The Abuse Reporting Format (ARF) is a standard format for generic spam reports that mailbox providers may use when submitting complaints to other mailbox providers, email service providers, bulk mailers, and subscribers to feedback loop (FBL) services. The report is typically an attachment to an email which normally includes header information from the offending message and, in some cases, the original message that was complained about.
The most common type of ARF is from feedback loops. An ARF FBL report comes with the same subject as the offending message. Much like bounce messages, an ARF consists of a human readable part, followed by a machine readable part, and the original message.
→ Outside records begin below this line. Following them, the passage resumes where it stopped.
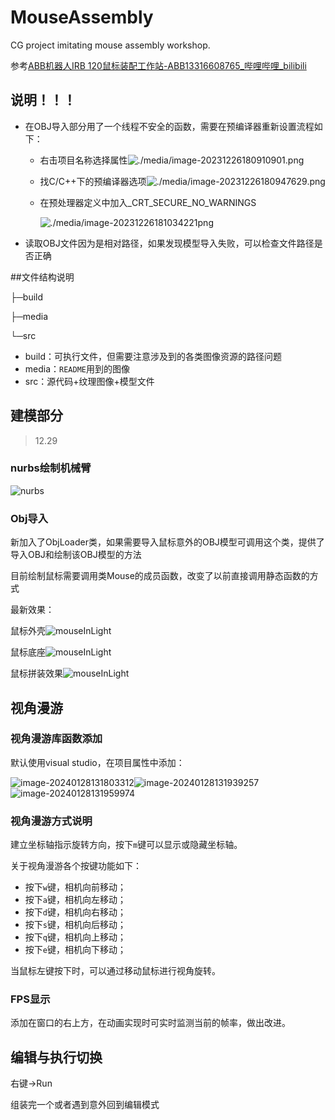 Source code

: # MouseAssembly
CG project imitating mouse assembly workshop.

参考[ABB机器人IRB 120鼠标装配工作站-ABB13316608765_哔哩哔哩_bilibili](https://www.bilibili.com/video/BV1W64y1u7LL/?spm_id_from=333.1007.top_right_bar_window_history.content.click&vd_source=354c3e5aed42e0fa3fff228c9fee5f31)

## 说明！！！

+ 在OBJ导入部分用了一个线程不安全的函数，需要在预编译器重新设置流程如下：

  + 右击项目名称选择属性![./media/image-20231226180910901.png](./media/image-20231226180910901.png)

  + 找C/C++下的预编译器选项![./media/image-20231226180947629.png](./media/image-20231226180947629.png)

  + 在预处理器定义中加入_CRT_SECURE_NO_WARNINGS

    ![./media/image-20231226181034221png](./media/image-20231226181034221.png)

+ 读取OBJ文件因为是相对路径，如果发现模型导入失败，可以检查文件路径是否正确



##文件结构说明

├─build

├─media

└─src

- build：可执行文件，但需要注意涉及到的各类图像资源的路径问题
- media：`README`用到的图像
- src：源代码+纹理图像+模型文件

## 建模部分

> 12.29

### nurbs绘制机械臂

![nurbs](./media/nurbs.png)

### Obj导入

新加入了ObjLoader类，如果需要导入鼠标意外的OBJ模型可调用这个类，提供了导入OBJ和绘制该OBJ模型的方法

目前绘制鼠标需要调用类Mouse的成员函数，改变了以前直接调用静态函数的方式



最新效果：

鼠标外壳![mouseInLight](./media/OBJ_mouse_tip.png)

鼠标底座![mouseInLight](./media/OBJ_mouse_base.png)

鼠标拼装效果![mouseInLight](./media/OBJ_mouse_whole.png)

## 视角漫游

### 视角漫游库函数添加

默认使用visual studio，在项目属性中添加：

![image-20240128131803312](./media/image-20240128131803312.png)![image-20240128131939257](./media/image-20240128131939257.png)![image-20240128131959974](./media/image-20240128131959974.png)

### 视角漫游方式说明

建立坐标轴指示旋转方向，按下`m`键可以显示或隐藏坐标轴。

关于视角漫游各个按键功能如下：

* 按下`w`键，相机向前移动；
* 按下`a`键，相机向左移动；
* 按下`d`键，相机向右移动；
* 按下`s`键，相机向后移动；
* 按下`q`键，相机向上移动；
* 按下`e`键，相机向下移动；

当鼠标左键按下时，可以通过移动鼠标进行视角旋转。

### FPS显示

添加在窗口的右上方，在动画实现时可实时监测当前的帧率，做出改进。

## 编辑与执行切换

右键->Run

组装完一个或者遇到意外回到编辑模式
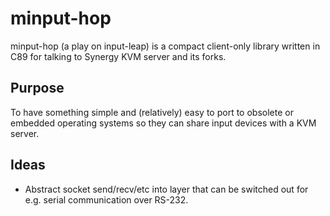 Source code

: # minput-hop

minput-hop (a play on input-leap) is a compact client-only library written in C89 for talking to Synergy KVM server and its forks.

## Purpose

To have something simple and (relatively) easy to port to obsolete or embedded operating systems so they can share input devices with a KVM server.

## Ideas

 - Abstract socket send/recv/etc into layer that can be switched out for e.g.
   serial communication over RS-232.

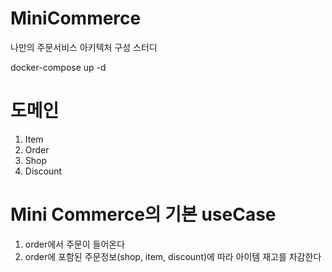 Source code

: # MiniCommerce
나만의 주문서비스 아키텍처 구성 스터디


docker-compose up -d 


# 도메인 
1. Item
2. Order
3. Shop
4. Discount
   
# Mini Commerce의 기본 useCase

1. order에서 주문이 들어온다
2. order에 포함된 주문정보(shop, item, discount)에 따라 아이템 재고를 차감한다
    
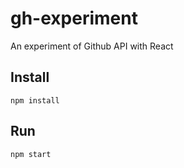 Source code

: # gh-experiment
An experiment of Github API with React

## Install

`npm install`

## Run

`npm start`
An ARF message has a Multipurpose Internet Mail Extension (MIME) type of Multipart/Report, just like a modern non-delivery, or bounce, notice (defined in RFC 3462). The report type is feedback-report, which includes three parts:
- Text/plain
- Message/feedback-report
- Message/rfc822 or message/rfc822-headers
The report can contain a Feedback-Type field that characterizes the report. Possible values of this field are:
- Abuse: Which indicates spam or some other kind of email abuse
- Fraud: Which indicates fraud or phishing activity
- Virus: Which reports a virus found in the originating message
- Other: Which indicates any other feedback that does not fit into the other types
- Not-spam: May be used to report a message mistakenly marked as spam.
Common issues
Most FBL subscribers will only receive abuse as a feedback-type.